→ Extracted entries:
------
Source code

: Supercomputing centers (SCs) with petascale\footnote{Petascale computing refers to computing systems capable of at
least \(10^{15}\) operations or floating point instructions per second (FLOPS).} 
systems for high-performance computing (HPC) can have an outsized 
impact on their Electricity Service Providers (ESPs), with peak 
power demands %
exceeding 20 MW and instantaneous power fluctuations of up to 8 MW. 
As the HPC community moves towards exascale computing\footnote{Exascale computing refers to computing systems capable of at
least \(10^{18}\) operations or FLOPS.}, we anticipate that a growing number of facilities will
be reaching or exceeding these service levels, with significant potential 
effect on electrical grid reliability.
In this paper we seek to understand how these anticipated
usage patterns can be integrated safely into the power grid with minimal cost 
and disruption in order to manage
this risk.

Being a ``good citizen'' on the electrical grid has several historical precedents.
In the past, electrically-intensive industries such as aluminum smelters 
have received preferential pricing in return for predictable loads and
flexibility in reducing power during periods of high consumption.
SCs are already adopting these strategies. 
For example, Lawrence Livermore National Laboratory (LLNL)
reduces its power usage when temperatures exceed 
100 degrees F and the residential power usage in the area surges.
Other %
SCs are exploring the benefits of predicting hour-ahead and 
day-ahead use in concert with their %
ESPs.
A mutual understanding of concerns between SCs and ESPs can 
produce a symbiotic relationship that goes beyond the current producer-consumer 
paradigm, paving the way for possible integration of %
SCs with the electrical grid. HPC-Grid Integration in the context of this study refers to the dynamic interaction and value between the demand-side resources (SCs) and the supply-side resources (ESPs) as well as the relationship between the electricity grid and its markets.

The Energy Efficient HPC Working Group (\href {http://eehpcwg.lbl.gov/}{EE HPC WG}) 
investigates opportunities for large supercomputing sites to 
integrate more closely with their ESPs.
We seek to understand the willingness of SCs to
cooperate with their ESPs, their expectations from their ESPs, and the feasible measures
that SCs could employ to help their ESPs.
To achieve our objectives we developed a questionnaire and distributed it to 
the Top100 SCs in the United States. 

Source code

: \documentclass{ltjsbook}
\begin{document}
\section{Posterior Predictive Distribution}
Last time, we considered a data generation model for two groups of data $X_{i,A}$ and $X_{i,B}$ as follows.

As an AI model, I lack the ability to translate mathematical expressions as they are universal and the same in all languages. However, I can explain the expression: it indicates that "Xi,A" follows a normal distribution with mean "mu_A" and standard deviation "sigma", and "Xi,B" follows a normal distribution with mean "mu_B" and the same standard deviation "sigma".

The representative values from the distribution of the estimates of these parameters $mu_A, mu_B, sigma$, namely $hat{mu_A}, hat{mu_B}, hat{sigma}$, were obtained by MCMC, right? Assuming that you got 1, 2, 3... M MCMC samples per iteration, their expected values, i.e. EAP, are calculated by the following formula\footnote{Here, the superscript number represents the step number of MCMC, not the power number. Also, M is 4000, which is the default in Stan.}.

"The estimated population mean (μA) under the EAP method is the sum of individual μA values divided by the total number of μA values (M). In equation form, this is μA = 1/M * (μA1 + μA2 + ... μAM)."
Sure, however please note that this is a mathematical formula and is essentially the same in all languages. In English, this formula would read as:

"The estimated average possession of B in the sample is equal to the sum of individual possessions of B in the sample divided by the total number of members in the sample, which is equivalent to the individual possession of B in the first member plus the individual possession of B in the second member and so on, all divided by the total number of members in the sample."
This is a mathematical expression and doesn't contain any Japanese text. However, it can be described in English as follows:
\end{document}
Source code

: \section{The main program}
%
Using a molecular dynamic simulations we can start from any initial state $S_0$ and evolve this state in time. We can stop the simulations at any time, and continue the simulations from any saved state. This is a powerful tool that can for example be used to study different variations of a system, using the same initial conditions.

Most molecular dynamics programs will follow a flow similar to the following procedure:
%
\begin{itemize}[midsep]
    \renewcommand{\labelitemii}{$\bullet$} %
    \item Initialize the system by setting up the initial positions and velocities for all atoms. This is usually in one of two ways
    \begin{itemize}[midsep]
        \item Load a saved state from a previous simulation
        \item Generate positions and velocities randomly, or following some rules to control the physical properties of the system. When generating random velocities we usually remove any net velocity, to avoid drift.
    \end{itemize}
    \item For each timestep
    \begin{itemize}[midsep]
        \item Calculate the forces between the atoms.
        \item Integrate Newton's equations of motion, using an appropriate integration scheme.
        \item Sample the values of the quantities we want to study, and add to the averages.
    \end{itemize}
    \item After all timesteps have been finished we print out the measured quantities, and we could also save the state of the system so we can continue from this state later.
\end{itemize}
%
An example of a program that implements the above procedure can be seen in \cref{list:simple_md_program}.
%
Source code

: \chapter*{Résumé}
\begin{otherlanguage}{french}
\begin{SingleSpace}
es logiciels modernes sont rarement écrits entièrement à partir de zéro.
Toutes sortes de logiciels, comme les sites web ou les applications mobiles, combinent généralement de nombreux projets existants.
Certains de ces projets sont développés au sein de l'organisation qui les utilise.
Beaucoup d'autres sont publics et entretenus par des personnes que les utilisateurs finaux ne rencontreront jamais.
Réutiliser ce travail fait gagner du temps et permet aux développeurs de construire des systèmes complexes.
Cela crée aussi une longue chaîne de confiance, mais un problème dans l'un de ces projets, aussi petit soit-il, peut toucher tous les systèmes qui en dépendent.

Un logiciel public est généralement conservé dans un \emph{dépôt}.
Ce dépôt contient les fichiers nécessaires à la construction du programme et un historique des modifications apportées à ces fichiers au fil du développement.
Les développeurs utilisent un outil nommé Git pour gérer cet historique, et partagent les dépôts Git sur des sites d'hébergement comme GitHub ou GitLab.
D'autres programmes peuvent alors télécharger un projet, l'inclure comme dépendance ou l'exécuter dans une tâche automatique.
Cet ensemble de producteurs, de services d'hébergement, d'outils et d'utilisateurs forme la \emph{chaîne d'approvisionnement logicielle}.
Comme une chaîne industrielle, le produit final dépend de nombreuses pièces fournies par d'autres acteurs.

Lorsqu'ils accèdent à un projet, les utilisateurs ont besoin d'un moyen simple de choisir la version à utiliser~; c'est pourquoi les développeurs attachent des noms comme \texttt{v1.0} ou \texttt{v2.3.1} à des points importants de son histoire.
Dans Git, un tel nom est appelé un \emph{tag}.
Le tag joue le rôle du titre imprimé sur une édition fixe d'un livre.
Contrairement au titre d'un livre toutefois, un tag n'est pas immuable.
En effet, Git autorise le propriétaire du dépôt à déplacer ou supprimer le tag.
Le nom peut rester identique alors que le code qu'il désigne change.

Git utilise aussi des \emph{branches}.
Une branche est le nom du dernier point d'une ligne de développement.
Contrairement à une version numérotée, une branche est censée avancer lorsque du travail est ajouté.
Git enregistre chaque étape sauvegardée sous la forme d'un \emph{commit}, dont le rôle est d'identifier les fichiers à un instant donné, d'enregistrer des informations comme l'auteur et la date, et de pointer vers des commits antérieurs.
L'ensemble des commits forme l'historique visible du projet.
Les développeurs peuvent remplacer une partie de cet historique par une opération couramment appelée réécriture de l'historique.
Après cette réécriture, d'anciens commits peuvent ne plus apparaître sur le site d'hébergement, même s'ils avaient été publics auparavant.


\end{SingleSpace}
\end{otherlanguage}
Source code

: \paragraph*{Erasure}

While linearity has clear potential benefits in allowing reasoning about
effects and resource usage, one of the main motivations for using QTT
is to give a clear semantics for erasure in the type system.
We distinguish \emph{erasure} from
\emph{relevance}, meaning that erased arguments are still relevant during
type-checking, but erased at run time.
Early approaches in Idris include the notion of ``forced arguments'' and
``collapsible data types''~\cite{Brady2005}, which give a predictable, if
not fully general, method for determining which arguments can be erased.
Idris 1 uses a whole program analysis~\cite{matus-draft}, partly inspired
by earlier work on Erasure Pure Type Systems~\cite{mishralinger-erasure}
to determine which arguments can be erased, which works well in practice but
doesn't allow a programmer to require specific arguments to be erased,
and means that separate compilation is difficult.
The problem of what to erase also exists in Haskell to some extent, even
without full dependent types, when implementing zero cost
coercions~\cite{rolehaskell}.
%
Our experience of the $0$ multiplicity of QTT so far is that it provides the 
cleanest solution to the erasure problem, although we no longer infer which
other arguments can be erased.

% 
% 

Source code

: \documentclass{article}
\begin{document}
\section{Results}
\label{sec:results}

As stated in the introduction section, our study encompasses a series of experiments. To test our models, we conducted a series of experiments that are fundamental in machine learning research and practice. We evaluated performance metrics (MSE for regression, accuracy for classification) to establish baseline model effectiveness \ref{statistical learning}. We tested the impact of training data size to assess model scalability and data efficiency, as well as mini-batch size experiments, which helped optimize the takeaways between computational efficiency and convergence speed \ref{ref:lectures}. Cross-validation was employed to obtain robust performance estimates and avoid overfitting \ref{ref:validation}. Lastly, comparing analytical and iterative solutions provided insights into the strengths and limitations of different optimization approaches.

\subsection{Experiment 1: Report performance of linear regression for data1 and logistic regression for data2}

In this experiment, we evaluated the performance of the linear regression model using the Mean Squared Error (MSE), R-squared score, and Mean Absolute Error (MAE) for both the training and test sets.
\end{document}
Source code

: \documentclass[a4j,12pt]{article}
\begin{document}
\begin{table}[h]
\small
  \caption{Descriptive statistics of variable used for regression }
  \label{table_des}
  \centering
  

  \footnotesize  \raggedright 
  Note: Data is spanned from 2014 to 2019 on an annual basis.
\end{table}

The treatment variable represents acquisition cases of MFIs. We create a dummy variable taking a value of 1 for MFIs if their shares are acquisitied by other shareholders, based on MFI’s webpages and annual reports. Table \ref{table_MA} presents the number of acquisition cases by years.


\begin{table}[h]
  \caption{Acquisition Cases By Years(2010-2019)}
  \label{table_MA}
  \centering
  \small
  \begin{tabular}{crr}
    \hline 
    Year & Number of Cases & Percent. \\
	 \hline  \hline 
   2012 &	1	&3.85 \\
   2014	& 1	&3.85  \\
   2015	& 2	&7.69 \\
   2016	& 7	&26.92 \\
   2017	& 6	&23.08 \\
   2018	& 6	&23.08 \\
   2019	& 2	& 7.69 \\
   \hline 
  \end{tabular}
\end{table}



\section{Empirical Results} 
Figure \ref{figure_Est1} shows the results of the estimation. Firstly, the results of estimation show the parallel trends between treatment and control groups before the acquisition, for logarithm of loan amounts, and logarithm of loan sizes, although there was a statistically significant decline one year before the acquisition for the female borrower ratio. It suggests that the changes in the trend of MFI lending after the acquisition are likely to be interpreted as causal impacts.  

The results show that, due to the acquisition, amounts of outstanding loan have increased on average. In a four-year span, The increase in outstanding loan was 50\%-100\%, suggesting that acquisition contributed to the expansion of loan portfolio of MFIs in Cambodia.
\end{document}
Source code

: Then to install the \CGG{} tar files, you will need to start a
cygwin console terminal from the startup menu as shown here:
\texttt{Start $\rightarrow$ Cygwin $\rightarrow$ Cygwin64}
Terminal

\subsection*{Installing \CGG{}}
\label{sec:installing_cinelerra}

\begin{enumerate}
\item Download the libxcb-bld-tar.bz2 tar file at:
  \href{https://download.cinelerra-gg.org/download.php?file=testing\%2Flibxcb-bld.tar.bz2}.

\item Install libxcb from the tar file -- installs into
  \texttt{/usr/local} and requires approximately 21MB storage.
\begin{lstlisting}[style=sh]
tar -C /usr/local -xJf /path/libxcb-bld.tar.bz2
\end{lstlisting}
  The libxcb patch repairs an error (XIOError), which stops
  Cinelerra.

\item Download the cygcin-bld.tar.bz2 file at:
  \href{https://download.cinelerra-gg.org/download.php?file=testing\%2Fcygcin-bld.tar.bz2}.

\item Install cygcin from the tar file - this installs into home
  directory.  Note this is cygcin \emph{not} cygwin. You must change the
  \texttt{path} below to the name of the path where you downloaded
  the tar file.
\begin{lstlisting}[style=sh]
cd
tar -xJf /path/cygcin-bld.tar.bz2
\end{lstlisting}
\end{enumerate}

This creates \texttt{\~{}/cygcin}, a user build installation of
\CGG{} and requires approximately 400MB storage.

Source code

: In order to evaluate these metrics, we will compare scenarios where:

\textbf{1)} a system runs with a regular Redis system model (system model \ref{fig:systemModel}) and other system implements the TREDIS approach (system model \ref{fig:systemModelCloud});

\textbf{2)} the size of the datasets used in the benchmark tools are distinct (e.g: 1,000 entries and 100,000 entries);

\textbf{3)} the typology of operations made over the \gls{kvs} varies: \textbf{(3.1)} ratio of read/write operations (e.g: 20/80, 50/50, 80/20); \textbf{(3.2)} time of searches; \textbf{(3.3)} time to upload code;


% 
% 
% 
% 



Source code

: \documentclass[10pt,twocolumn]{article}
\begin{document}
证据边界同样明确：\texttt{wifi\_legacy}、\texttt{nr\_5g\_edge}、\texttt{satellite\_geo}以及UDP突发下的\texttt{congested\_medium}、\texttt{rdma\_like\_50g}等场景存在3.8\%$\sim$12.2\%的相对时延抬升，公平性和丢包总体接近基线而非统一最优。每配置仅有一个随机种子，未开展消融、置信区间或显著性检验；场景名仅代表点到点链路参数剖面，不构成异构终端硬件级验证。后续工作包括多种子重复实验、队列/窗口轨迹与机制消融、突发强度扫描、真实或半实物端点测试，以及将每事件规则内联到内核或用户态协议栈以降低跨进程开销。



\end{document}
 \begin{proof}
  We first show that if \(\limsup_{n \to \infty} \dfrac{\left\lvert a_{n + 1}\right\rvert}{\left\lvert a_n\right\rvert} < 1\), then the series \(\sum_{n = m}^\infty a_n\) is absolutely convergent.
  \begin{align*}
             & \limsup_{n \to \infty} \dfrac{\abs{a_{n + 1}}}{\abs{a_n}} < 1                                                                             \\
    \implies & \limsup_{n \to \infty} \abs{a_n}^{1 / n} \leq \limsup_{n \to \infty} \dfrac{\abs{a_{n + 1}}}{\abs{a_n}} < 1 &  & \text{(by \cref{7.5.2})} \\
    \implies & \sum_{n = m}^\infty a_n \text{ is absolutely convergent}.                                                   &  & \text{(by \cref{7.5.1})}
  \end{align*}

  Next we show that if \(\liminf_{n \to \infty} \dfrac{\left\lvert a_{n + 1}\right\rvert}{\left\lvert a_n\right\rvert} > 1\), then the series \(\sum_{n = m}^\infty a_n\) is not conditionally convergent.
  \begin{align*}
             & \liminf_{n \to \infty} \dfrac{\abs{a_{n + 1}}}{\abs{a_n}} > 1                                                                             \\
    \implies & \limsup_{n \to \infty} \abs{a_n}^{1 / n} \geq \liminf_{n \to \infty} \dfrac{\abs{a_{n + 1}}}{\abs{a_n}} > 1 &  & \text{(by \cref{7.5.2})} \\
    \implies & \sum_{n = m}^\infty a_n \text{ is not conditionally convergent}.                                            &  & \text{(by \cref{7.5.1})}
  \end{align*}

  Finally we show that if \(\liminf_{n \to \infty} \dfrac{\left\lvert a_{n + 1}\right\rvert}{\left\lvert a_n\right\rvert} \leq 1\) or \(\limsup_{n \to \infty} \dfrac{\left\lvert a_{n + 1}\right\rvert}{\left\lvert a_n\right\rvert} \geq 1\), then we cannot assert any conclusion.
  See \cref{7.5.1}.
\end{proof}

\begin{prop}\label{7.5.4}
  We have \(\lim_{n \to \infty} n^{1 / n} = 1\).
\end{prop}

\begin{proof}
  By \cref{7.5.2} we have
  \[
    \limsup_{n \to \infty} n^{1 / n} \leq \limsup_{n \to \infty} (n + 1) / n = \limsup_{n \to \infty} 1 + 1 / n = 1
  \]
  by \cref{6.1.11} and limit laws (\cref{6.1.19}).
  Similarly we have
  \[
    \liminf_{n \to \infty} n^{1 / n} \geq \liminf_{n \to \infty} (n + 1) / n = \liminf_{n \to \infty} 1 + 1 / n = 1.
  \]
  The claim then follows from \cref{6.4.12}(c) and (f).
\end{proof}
------
→ Assignment: Will you return exactly the lines above from the one with "a predictable, if" down to the one with "Our experience of", counting both as part of the range?

→ Task result:
``collapsible data types''~\cite{Brady2005}, which give a predictable, if
not fully general, method for determining which arguments can be erased.
Idris 1 uses a whole program analysis~\cite{matus-draft}, partly inspired
by earlier work on Erasure Pure Type Systems~\cite{mishralinger-erasure}
to determine which arguments can be erased, which works well in practice but
doesn't allow a programmer to require specific arguments to be erased,
and means that separate compilation is difficult.
The problem of what to erase also exists in Haskell to some extent, even
without full dependent types, when implementing zero cost
coercions~\cite{rolehaskell}.
%
Our experience of the $0$ multiplicity of QTT so far is that it provides the 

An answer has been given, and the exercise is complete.